Exercise brief
Your task is to copy the lines of the data below from the line holding "- Total Travel Hours (from session records)" through the line holding "### Монгол хэлний", inclusive, exactly and with nothing added.

Records from a data source
────────────────

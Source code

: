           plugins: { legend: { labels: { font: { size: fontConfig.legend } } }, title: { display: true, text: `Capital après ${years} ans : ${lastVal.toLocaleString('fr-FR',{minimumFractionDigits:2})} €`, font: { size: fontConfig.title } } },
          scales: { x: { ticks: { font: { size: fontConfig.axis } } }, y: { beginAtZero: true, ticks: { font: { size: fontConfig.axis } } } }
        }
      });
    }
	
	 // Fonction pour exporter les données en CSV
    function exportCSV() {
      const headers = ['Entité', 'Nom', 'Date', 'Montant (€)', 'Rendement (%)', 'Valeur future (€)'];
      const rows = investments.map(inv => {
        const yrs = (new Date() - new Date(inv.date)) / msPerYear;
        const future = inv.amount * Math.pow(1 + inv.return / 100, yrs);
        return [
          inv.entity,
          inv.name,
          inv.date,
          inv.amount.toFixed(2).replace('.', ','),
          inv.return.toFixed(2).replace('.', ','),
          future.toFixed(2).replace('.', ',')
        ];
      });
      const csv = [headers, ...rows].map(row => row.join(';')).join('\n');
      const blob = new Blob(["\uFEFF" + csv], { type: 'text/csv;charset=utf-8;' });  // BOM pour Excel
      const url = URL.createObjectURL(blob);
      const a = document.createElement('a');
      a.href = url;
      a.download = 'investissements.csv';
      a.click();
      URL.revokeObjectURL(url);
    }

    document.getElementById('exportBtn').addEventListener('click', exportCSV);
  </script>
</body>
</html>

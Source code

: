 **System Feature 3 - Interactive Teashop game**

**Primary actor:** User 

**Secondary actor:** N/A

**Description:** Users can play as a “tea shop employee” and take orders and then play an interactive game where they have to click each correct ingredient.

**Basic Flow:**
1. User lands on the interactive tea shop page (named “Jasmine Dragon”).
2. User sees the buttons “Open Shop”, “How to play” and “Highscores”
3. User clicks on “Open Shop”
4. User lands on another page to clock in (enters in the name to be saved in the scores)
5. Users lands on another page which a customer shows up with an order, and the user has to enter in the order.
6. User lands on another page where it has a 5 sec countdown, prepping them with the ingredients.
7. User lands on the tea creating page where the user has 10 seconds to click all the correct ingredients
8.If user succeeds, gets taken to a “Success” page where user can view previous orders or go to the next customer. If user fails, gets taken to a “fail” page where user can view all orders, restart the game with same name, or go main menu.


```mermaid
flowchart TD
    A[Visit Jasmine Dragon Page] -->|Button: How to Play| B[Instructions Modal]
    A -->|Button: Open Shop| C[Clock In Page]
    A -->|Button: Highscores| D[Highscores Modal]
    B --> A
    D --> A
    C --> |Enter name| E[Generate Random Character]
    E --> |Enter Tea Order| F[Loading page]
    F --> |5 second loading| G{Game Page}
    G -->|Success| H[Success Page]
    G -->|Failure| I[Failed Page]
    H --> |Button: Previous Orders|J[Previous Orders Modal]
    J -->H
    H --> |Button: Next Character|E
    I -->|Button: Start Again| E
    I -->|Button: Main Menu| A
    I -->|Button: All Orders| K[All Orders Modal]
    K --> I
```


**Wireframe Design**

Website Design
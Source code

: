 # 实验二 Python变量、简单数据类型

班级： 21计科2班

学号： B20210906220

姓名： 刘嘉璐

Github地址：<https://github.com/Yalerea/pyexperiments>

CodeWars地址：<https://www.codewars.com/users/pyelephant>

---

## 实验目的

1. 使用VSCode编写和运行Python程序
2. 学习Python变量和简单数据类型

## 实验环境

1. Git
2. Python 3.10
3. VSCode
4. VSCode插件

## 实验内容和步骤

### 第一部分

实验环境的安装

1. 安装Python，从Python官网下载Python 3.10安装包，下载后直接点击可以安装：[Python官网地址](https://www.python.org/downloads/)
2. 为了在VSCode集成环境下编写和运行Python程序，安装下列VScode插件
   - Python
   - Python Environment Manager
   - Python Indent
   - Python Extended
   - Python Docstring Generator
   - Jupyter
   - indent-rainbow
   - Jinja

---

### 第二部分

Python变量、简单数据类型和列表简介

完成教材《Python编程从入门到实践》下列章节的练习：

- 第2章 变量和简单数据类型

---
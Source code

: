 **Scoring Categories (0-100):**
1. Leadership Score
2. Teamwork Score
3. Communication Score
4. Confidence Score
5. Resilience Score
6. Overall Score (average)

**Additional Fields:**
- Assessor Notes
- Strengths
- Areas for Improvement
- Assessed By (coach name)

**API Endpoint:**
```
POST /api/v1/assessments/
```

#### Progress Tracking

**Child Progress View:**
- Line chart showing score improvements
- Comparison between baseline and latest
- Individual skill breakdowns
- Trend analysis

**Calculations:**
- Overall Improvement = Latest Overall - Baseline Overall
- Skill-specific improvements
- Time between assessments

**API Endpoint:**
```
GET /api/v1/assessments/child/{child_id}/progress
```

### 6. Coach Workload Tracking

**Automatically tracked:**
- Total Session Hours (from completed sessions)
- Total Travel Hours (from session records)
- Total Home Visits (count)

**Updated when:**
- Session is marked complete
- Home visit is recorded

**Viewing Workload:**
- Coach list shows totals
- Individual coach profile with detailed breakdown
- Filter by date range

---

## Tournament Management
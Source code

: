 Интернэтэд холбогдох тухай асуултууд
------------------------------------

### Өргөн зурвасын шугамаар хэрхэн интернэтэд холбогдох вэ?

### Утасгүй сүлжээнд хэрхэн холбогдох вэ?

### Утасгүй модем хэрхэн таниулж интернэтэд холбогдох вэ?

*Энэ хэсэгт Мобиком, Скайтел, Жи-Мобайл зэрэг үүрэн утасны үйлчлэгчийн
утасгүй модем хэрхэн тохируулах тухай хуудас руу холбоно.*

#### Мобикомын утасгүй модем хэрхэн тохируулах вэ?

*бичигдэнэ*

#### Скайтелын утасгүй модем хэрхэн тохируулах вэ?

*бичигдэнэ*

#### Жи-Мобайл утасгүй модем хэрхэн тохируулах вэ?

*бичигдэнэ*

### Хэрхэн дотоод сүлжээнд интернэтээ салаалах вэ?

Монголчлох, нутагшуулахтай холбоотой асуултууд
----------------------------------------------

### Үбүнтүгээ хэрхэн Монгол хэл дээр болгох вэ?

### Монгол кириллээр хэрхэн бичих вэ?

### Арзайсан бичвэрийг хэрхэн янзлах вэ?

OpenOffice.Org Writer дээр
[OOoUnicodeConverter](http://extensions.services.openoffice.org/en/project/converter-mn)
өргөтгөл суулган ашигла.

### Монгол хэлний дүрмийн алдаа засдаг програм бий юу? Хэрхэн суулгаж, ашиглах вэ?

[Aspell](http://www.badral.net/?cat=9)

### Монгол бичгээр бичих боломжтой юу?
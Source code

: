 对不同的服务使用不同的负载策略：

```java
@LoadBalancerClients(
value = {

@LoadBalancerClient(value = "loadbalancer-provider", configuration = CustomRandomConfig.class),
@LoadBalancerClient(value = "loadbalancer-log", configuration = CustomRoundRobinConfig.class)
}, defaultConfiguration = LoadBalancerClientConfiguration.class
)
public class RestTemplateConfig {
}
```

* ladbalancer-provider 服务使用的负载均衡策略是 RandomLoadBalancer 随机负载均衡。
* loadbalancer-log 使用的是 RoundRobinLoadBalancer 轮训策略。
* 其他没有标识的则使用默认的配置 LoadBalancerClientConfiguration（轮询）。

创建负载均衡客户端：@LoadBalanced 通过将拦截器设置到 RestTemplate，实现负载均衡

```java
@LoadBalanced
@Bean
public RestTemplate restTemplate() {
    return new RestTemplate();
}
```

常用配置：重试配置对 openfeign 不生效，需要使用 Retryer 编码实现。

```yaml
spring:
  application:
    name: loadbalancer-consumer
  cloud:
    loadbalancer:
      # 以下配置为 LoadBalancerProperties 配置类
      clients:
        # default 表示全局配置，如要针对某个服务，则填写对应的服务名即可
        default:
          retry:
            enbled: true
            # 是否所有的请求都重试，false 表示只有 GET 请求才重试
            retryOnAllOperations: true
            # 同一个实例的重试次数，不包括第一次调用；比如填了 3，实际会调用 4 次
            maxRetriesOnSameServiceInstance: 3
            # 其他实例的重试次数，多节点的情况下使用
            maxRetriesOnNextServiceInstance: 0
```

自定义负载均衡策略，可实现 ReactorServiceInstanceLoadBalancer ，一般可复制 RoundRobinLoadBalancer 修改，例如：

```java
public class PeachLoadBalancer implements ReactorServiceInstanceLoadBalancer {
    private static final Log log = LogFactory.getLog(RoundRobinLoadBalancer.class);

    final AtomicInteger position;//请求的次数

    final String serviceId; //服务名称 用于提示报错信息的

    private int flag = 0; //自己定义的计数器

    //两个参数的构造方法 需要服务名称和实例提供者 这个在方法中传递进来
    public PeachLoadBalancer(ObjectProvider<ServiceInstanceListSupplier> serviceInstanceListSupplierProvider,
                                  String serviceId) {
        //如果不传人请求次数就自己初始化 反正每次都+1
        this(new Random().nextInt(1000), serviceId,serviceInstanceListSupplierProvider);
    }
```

────────────────

Answer to the problem
- Total Travel Hours (from session records)
- Total Home Visits (count)

**Updated when:**
- Session is marked complete
- Home visit is recorded

**Viewing Workload:**
- Coach list shows totals
- Individual coach profile with detailed breakdown
- Filter by date range

---

## Tournament Management
Source code

: Интернэтэд холбогдох тухай асуултууд
------------------------------------

### Өргөн зурвасын шугамаар хэрхэн интернэтэд холбогдох вэ?

### Утасгүй сүлжээнд хэрхэн холбогдох вэ?

### Утасгүй модем хэрхэн таниулж интернэтэд холбогдох вэ?

*Энэ хэсэгт Мобиком, Скайтел, Жи-Мобайл зэрэг үүрэн утасны үйлчлэгчийн
утасгүй модем хэрхэн тохируулах тухай хуудас руу холбоно.*

#### Мобикомын утасгүй модем хэрхэн тохируулах вэ?

*бичигдэнэ*

#### Скайтелын утасгүй модем хэрхэн тохируулах вэ?

*бичигдэнэ*

#### Жи-Мобайл утасгүй модем хэрхэн тохируулах вэ?

*бичигдэнэ*

### Хэрхэн дотоод сүлжээнд интернэтээ салаалах вэ?

Монголчлох, нутагшуулахтай холбоотой асуултууд
----------------------------------------------

### Үбүнтүгээ хэрхэн Монгол хэл дээр болгох вэ?

### Монгол кириллээр хэрхэн бичих вэ?

### Арзайсан бичвэрийг хэрхэн янзлах вэ?

OpenOffice.Org Writer дээр
[OOoUnicodeConverter](http://extensions.services.openoffice.org/en/project/converter-mn)
өргөтгөл суулган ашигла.

### Монгол хэлний дүрмийн алдаа засдаг програм бий юу? Хэрхэн суулгаж, ашиглах вэ?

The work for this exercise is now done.